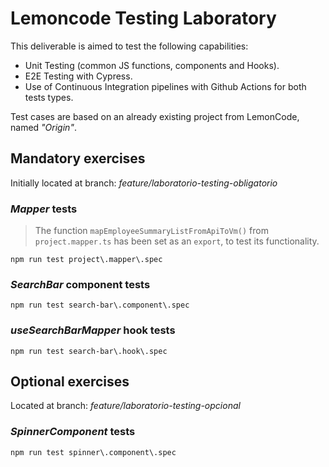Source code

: # Lemoncode Testing Laboratory

This deliverable is aimed to test the following capabilities:
- Unit Testing (common JS functions, components and Hooks).
- E2E Testing with Cypress.
- Use of Continuous Integration pipelines with Github Actions for both tests types.

Test cases are based on an already existing project from LemonCode, named *"Origin"*.


## Mandatory exercises

Initially located at branch: *feature/laboratorio-testing-obligatorio*
### ***Mapper*** tests
> The function `mapEmployeeSummaryListFromApiToVm()` from `project.mapper.ts` has been set as an `export`,
to test its functionality.
```
npm run test project\.mapper\.spec
```

### ***SearchBar*** component tests
```
npm run test search-bar\.component\.spec
```

### ***useSearchBarMapper*** hook tests
```
npm run test search-bar\.hook\.spec
```

## Optional exercises
Located at branch: *feature/laboratorio-testing-opcional*
### ***SpinnerComponent*** tests
```
npm run test spinner\.component\.spec
```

::::::::::

» WHAT YOU ARE ASKED TO DO: From the line containing "has been set" to the final line above, output everything. Change nothing and add nothing.

» RESPONSE BELOW:
> The function `mapEmployeeSummaryListFromApiToVm()` from `project.mapper.ts` has been set as an `export`,
to test its functionality.
```
npm run test project\.mapper\.spec
```

### ***SearchBar*** component tests
```
npm run test search-bar\.component\.spec
```

### ***useSearchBarMapper*** hook tests
```
npm run test search-bar\.hook\.spec
```

## Optional exercises
Located at branch: *feature/laboratorio-testing-opcional*
### ***SpinnerComponent*** tests
```
npm run test spinner\.component\.spec
```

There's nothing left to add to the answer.